▸ **Task objective**:
Once the line containing "Geben Sie in" is found in the records below, return it and each following line exactly, up to and including the line containing "1:Waypoints", and nothing else.

##### The input #####

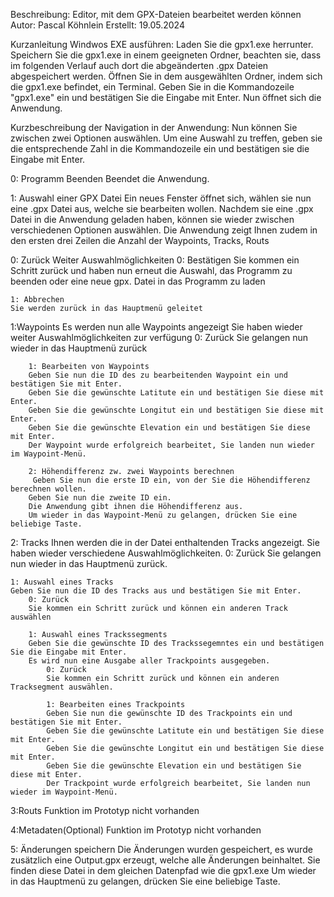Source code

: Beschreibung: Editor, mit dem GPX-Dateien bearbeitet werden können
Autor: Pascal Köhnlein
Erstellt: 19.05.2024

Kurzanleitung Windwos EXE ausführen:
Laden Sie die gpx1.exe herrunter.
Speichern Sie die gpx1.exe in einem geeigneten Ordner, beachten sie, dass im folgenden Verlauf auch dort die abgeänderten .gpx Dateien abgespeichert werden.
Öffnen Sie in dem ausgewählten Ordner, indem sich die gpx1.exe befindet, ein Terminal.
Geben Sie in die Kommandozeile "gpx1.exe" ein und bestätigen Sie die Eingabe mit Enter.
Nun öffnet sich die Anwendung.

Kurzbeschreibung der Navigation in der Anwendung:
Nun können Sie zwischen zwei Optionen auswählen.
Um eine Auswahl zu treffen, geben sie die entsprechende Zahl in die Kommandozeile ein und bestätigen sie die Eingabe mit Enter.

0: Programm Beenden
Beendet die Anwendung.

1: Auswahl einer GPX Datei
Ein neues Fenster öffnet sich, wählen sie nun eine .gpx Datei aus, welche sie bearbeiten wollen.
Nachdem sie eine .gpx Datei in die Anwendung geladen haben, können sie wieder zwischen verschiedenen Optionen auswählen.
Die Anwendung zeigt Ihnen zudem in den ersten drei Zeilen die Anzahl der Waypoints, Tracks, Routs

0: Zurück
Weiter Auswahlmöglichkeiten
    0: Bestätigen
    Sie kommen ein Schritt zurück und haben nun erneut die Auswahl, das Programm zu beenden oder eine neue gpx. Datei in das Programm zu laden

    1: Abbrechen
    Sie werden zurück in das Hauptmenü geleitet

1:Waypoints
Es werden nun alle Waypoints angezeigt
Sie haben wieder weiter Auswahlmöglichkeiten zur verfügung
    	0: Zurück
        Sie gelangen nun wieder in das Hauptmenü zurück

        1: Bearbeiten von Waypoints
        Geben Sie nun die ID des zu bearbeitenden Waypoint ein und bestätigen Sie mit Enter.
        Geben Sie die gewünschte Latitute ein und bestätigen Sie diese mit Enter.
        Geben Sie die gewünschte Longitut ein und bestätigen Sie diese mit Enter.
        Geben Sie die gewünschte Elevation ein und bestätigen Sie diese mit Enter.
        Der Waypoint wurde erfolgreich bearbeitet, Sie landen nun wieder im Waypoint-Menü.

        2: Höhendifferenz zw. zwei Waypoints berechnen
         Geben Sie nun die erste ID ein, von der Sie die Höhendifferenz berechnen wollen. 
        Geben Sie nun die zweite ID ein.
        Die Anwendung gibt ihnen die Höhendifferenz aus.
        Um wieder in das Waypoint-Menü zu gelangen, drücken Sie eine beliebige Taste.

2: Tracks
Ihnen werden die in der Datei enthaltenden Tracks angezeigt.
Sie haben wieder verschiedene Auswahlmöglichkeiten.
    0: Zurück
    Sie gelangen nun wieder in das Hauptmenü zurück.

    1: Auswahl eines Tracks
    Geben Sie nun die ID des Tracks aus und bestätigen Sie mit Enter.
        0: Zurück
        Sie kommen ein Schritt zurück und können ein anderen Track auswählen

        1: Auswahl eines Trackssegments
        Geben Sie die gewünschte ID des Trackssegemntes ein und bestätigen Sie die Eingabe mit Enter.
        Es wird nun eine Ausgabe aller Trackpoints ausgegeben.
            0: Zurück
            Sie kommen ein Schritt zurück und können ein anderen Tracksegment auswählen.

            1: Bearbeiten eines Trackpoints
            Geben Sie nun die gewünschte ID des Trackpoints ein und bestätigen Sie mit Enter.
            Geben Sie die gewünschte Latitute ein und bestätigen Sie diese mit Enter.
            Geben Sie die gewünschte Longitut ein und bestätigen Sie diese mit Enter.
            Geben Sie die gewünschte Elevation ein und bestätigen Sie diese mit Enter.
            Der Trackpoint wurde erfolgreich bearbeitet, Sie landen nun wieder im Waypoint-Menü.


3:Routs
Funktion im Prototyp nicht vorhanden

4:Metadaten(Optional)
Funktion im Prototyp nicht vorhanden

5: Änderungen speichern
Die Änderungen wurden gespeichert, es wurde zusätzlich eine Output.gpx erzeugt, welche alle Änderungen beinhaltet.
Sie finden diese Datei in dem gleichen Datenpfad wie die gpx1.exe
Um wieder in das Hauptmenü zu gelangen, drücken Sie eine beliebige Taste.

#####

▸ **Reply**:
Geben Sie in die Kommandozeile "gpx1.exe" ein und bestätigen Sie die Eingabe mit Enter.
Nun öffnet sich die Anwendung.

Kurzbeschreibung der Navigation in der Anwendung:
Nun können Sie zwischen zwei Optionen auswählen.
Um eine Auswahl zu treffen, geben sie die entsprechende Zahl in die Kommandozeile ein und bestätigen sie die Eingabe mit Enter.

0: Programm Beenden
Beendet die Anwendung.

1: Auswahl einer GPX Datei
Ein neues Fenster öffnet sich, wählen sie nun eine .gpx Datei aus, welche sie bearbeiten wollen.
Nachdem sie eine .gpx Datei in die Anwendung geladen haben, können sie wieder zwischen verschiedenen Optionen auswählen.
Die Anwendung zeigt Ihnen zudem in den ersten drei Zeilen die Anzahl der Waypoints, Tracks, Routs

0: Zurück
Weiter Auswahlmöglichkeiten
    0: Bestätigen
    Sie kommen ein Schritt zurück und haben nun erneut die Auswahl, das Programm zu beenden oder eine neue gpx. Datei in das Programm zu laden

    1: Abbrechen
    Sie werden zurück in das Hauptmenü geleitet

1:Waypoints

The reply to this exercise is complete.